Analysis of bubbles dynamics created by Hydrodynamic Ram in confined geometries using the Rayleigh–Plesset equation

• Confinement effects from container added in the Rayleigh–Plesset equation.
• This equation is applied to predict the radii of two bubbles created by HRAM events.
• Towards confirmation of similarities: underwater explosions vs HRAM cavitation.
• Use of this equation to study the influence of the bubble pressure on its dynamics.

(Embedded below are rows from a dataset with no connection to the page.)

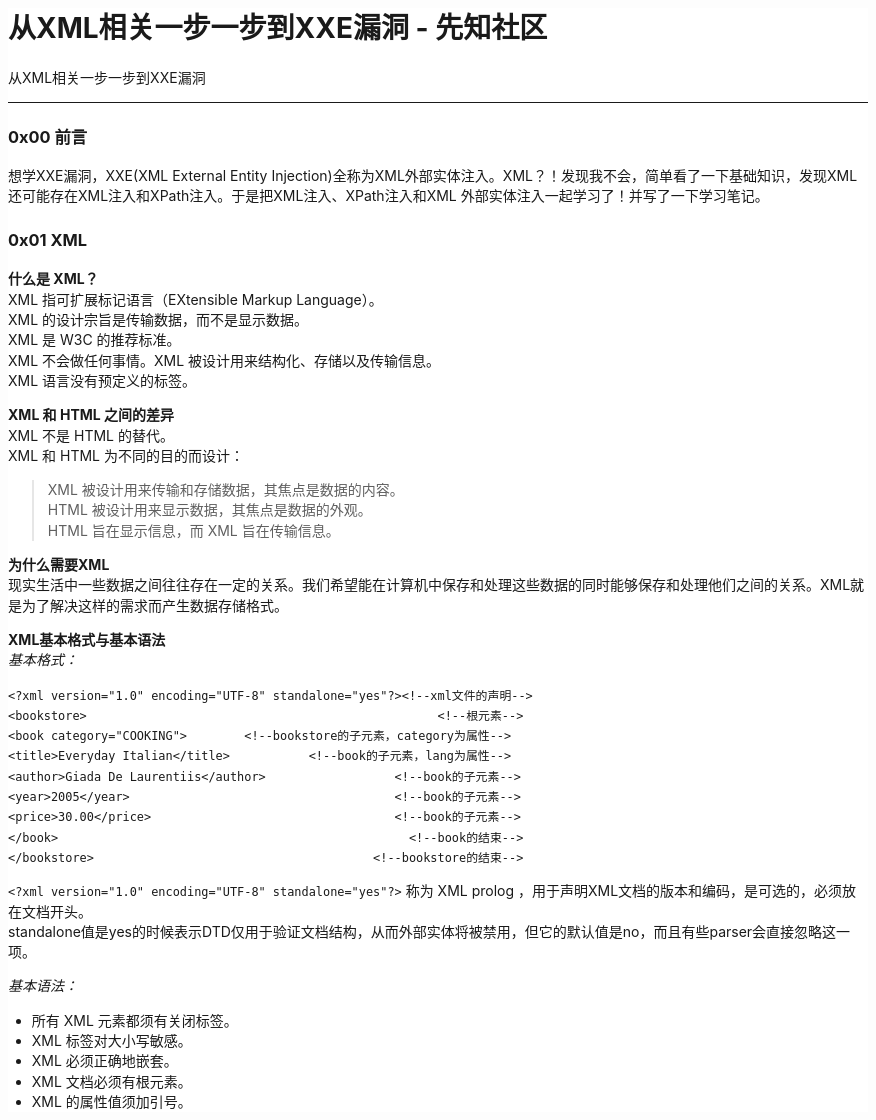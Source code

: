 

# 从XML相关一步一步到XXE漏洞 - 先知社区

从XML相关一步一步到XXE漏洞

- - -

### 0x00 前言

想学XXE漏洞，XXE(XML External Entity Injection)全称为XML外部实体注入。XML？！发现我不会，简单看了一下基础知识，发现XML还可能存在XML注入和XPath注入。于是把XML注入、XPath注入和XML 外部实体注入一起学习了！并写了一下学习笔记。

### 0x01 XML

**什么是 XML？**  
XML 指可扩展标记语言（EXtensible Markup Language）。  
XML 的设计宗旨是传输数据，而不是显示数据。  
XML 是 W3C 的推荐标准。  
XML 不会做任何事情。XML 被设计用来结构化、存储以及传输信息。  
XML 语言没有预定义的标签。

**XML 和 HTML 之间的差异**  
XML 不是 HTML 的替代。  
XML 和 HTML 为不同的目的而设计：

> XML 被设计用来传输和存储数据，其焦点是数据的内容。  
> HTML 被设计用来显示数据，其焦点是数据的外观。  
> HTML 旨在显示信息，而 XML 旨在传输信息。

**为什么需要XML**  
现实生活中一些数据之间往往存在一定的关系。我们希望能在计算机中保存和处理这些数据的同时能够保存和处理他们之间的关系。XML就是为了解决这样的需求而产生数据存储格式。

**XML基本格式与基本语法**  
*基本格式：*

```plain
<?xml version="1.0" encoding="UTF-8" standalone="yes"?><!--xml文件的声明-->
<bookstore>                                                 <!--根元素-->
<book category="COOKING">        <!--bookstore的子元素，category为属性-->
<title>Everyday Italian</title>           <!--book的子元素，lang为属性-->
<author>Giada De Laurentiis</author>                  <!--book的子元素-->
<year>2005</year>                                     <!--book的子元素-->
<price>30.00</price>                                  <!--book的子元素-->
</book>                                                 <!--book的结束-->
</bookstore>                                       <!--bookstore的结束-->
```

`<?xml version="1.0" encoding="UTF-8" standalone="yes"?>` 称为 XML prolog ，用于声明XML文档的版本和编码，是可选的，必须放在文档开头。  
standalone值是yes的时候表示DTD仅用于验证文档结构，从而外部实体将被禁用，但它的默认值是no，而且有些parser会直接忽略这一项。

*基本语法：*

-   所有 XML 元素都须有关闭标签。
-   XML 标签对大小写敏感。
-   XML 必须正确地嵌套。
-   XML 文档必须有根元素。
-   XML 的属性值须加引号。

The design of fuel tanks with respect to Hydrodynamic Ram (HRAM) pressure is a major need for Civil and Military aircraft in order to reduce their vulnerability. The present work concerns the application of the Rayleigh–Plesset equation – classically used for bubble dynamics analysis (including underwater explosion) – to simulate a bubble created by an HRAM event induced by projectile penetration at ballistic speed in a confined geometry filled with a liquid. Similarities in bubble behaviour between HRAM and underwater explosion situations were observed in recent high-speed tank penetration/water entry experiments. The Rayleigh–Plesset equation is applied to two cases of impact, one in a small closed tank and one in a larger hydrodynamic pool. The initialisation of the model is based on experimental data and the conservation principle of the initial kinetic energy of the projectile. In order to study the confinement effect induced by the container on the bubble dynamics, the Rayleigh–Plesset approach developed for an infinite domain of liquid is modified in order to take confinement effects into account. The domain is then considered as an equivalent spherical container in order to preserve the unidimensional character of the model. Finally the influence of the pressure of the gas bubble on its dynamics hence the need to model the gas in numerical simulations is discussed. This work is a first attempt to a global modelling of the bubbles created by tumbling projectiles, and their interactions with the container up to their collapse time (30 ms).